(Data entries)
»»

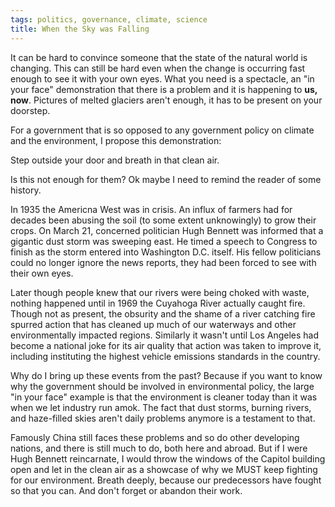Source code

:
 ```yaml
---
tags: politics, governance, climate, science
title: When the Sky was Falling
---
```

It can be hard to convince someone that the state of the natural world is changing.
This can still be hard even when the change is occurring fast enough to see it with your own eyes.
What you need is a spectacle, an "in your face" demonstration that there is a problem and it is happening to **us, now**.
Pictures of melted glaciers aren't enough, it has to be present on your doorstep.

For a government that is so opposed to any government policy on climate and the environment, I propose this demonstration:

Step outside your door and breath in that clean air.

Is this not enough for them?
Ok maybe I need to remind the reader of some history.

In 1935 the Americna West was in crisis.
An influx of farmers had for decades been abusing the soil (to some extent unknowingly) to grow their crops.
On March 21, concerned politician Hugh Bennett was informed that a gigantic dust storm was sweeping east.
He timed a speech to Congress to finish as the storm entered into Washington D.C. itself.
His fellow politicians could no longer ignore the news reports, they had been forced to see with their own eyes.

Later though people knew that our rivers were being choked with waste, nothing happened until in 1969 the Cuyahoga River actually caught fire.
Though not as present, the obsurity and the shame of a river catching fire spurred action that has cleaned up much of our waterways and other environmentally impacted regions.
Similarly it wasn't until Los Angeles had become a national joke for its air quality that action was taken to improve it, including instituting the highest vehicle emissions standards in the country.

Why do I bring up these events from the past?
Because if you want to know why the government should be involved in environmental policy, the large "in your face" example is that the environment is cleaner today than it was when we let industry run amok.
The fact that dust storms, burning rivers, and haze-filled skies aren't daily problems anymore is a testament to that.

Famously China still faces these problems and so do other developing nations, and there is still much to do, both here and abroad.
But if I were Hugh Bennett reincarnate, I would throw the windows of the Capitol building open and let in the clean air as a showcase of why we MUST keep fighting for our environment.
Breath deeply, because our predecessors have fought so that you can.
And don't forget or abandon their work.

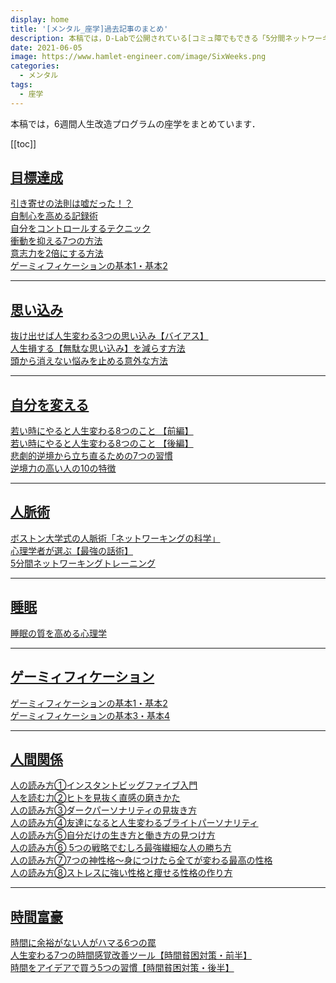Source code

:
 ```yaml
---
display: home
title: '[メンタル_座学]過去記事のまとめ'
description: 本稿では，D-Labで公開されている[コミュ障でもできる「5分間ネットワーキングトレーニング」](https://daigovideolab.jp/play/1525704925)について，整理します．
date: 2021-06-05
image: https://www.hamlet-engineer.com/image/SixWeeks.png
categories: 
  - メンタル
tags:
  - 座学
---
```


本稿では，6週間人生改造プログラムの座学をまとめています．

<!-- more -->



[[toc]]

## <u>目標達成</u>
[引き寄せの法則は嘘だった！？](/mental/mental_care_001.html)<br>
[自制心を高める記録術](/mental/SixWeeks02_study.html)<br>
[自分をコントロールするテクニック](/mental/SixWeeks11_study.html)<br>
[衝動を抑える7つの方法](/mental/SixWeeks12_study.html)<br>
[意志力を2倍にする方法](/mental/SixWeeks13_study.html)<br>
[ゲーミィフィケーションの基本1・基本2](/mental/SixWeeks16_study.html)<br>


***

## <u>思い込み</u>
[抜け出せば人生変わる3つの思い込み【バイアス】](/mental/SixWeeks04_study.html)<br>
[人生損する【無駄な思い込み】を減らす方法](/mental/SixWeeks05_study.html)<br>
[頭から消えない悩みを止める意外な方法](/mental/SixWeeks06_study.html)<br>

***

## <u>自分を変える</u>
[若い時にやると人生変わる8つのこと 【前編】](/mental/SixWeeks07_study.html)<br>
[若い時にやると人生変わる8つのこと 【後編】](/mental/SixWeeks08_study.html)<br>
[悲劇的逆境から立ち直るための7つの習慣](/mental/SixWeeks14_study.html)<br>
[逆境力の高い人の10の特徴](/mental/SixWeeks15_study.html)<br>

***

## <u>人脈術</u>
[ボストン大学式の人脈術「ネットワーキングの科学」](/mental/SixWeeks09_study.html)<br>
[心理学者が選ぶ【最強の話術】](/mental/SixWeeks09_study2.html)<br>
[5分間ネットワーキングトレーニング](/mental/SixWeeks10_study.html)<br>

***

## <u>睡眠</u>
[睡眠の質を高める心理学](/mental/SixWeeks03_study.html)<br>

***

## <u>ゲーミィフィケーション</u>
[ゲーミィフィケーションの基本1・基本2](/mental/SixWeeks16_study.html)<br>
[ゲーミィフィケーションの基本3・基本4](/mental/SixWeeks17_study.html)<br>

***

## <u>人間関係</u>
[人の読み方①インスタントビッグファイブ入門](/mental/SixWeeks18_study.html)<br>
[人を読む力②ヒトを見抜く直感の磨きかた](/mental/SixWeeks19_study.html)<br>
[人の読み方③ダークパーソナリティの見抜き方](/mental/SixWeeks20_study.html)<br>
[人の読み方④友達になると人生変わるブライトパーソナリティ](/mental/SixWeeks21_study.html)<br>
[人の読み方⑤自分だけの生き方と働き方の見つけ方](/mental/SixWeeks22_study.html)<br>
[人の読み方⑥ 5つの戦略でむしろ最強繊細な人の勝ち方](/mental/SixWeeks23_study.html)<br>
[人の読み方⑦7つの神性格〜身につけたら全てが変わる最高の性格](/mental/SixWeeks24_study.html)<br>
[人の読み方⑧ストレスに強い性格と痩せる性格の作り方](/mental/SixWeeks25_study.html)<br>

***

## <u>時間富豪</u>
[時間に余裕がない人がハマる6つの罠](/mental/SixWeeks27_study.html)<br>
[人生変わる7つの時間感覚改善ツール【時間貧困対策・前半】](/mental/SixWeeks28_study.html)<br>
[時間をアイデアで買う5つの習慣【時間貧困対策・後半】](/mental/SixWeeks29_study.html)<br>

<ClientOnly>
  <CallInArticleAdsense />
</ClientOnly>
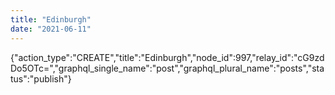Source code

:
 ```yaml
---
title: "Edinburgh"
date: "2021-06-11"
---
```


{"action\_type":"CREATE","title":"Edinburgh","node\_id":997,"relay\_id":"cG9zdDo5OTc=","graphql\_single\_name":"post","graphql\_plural\_name":"posts","status":"publish"}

««

### Task prompt
The lines above from the one containing "In 1935 the Americna West was in crisis." through the one containing "Though not as" are to be set down exactly, and no others.

### Output of the exercise
In 1935 the Americna West was in crisis.
An influx of farmers had for decades been abusing the soil (to some extent unknowingly) to grow their crops.
On March 21, concerned politician Hugh Bennett was informed that a gigantic dust storm was sweeping east.
He timed a speech to Congress to finish as the storm entered into Washington D.C. itself.
His fellow politicians could no longer ignore the news reports, they had been forced to see with their own eyes.

Later though people knew that our rivers were being choked with waste, nothing happened until in 1969 the Cuyahoga River actually caught fire.
Though not as present, the obsurity and the shame of a river catching fire spurred action that has cleaned up much of our waterways and other environmentally impacted regions.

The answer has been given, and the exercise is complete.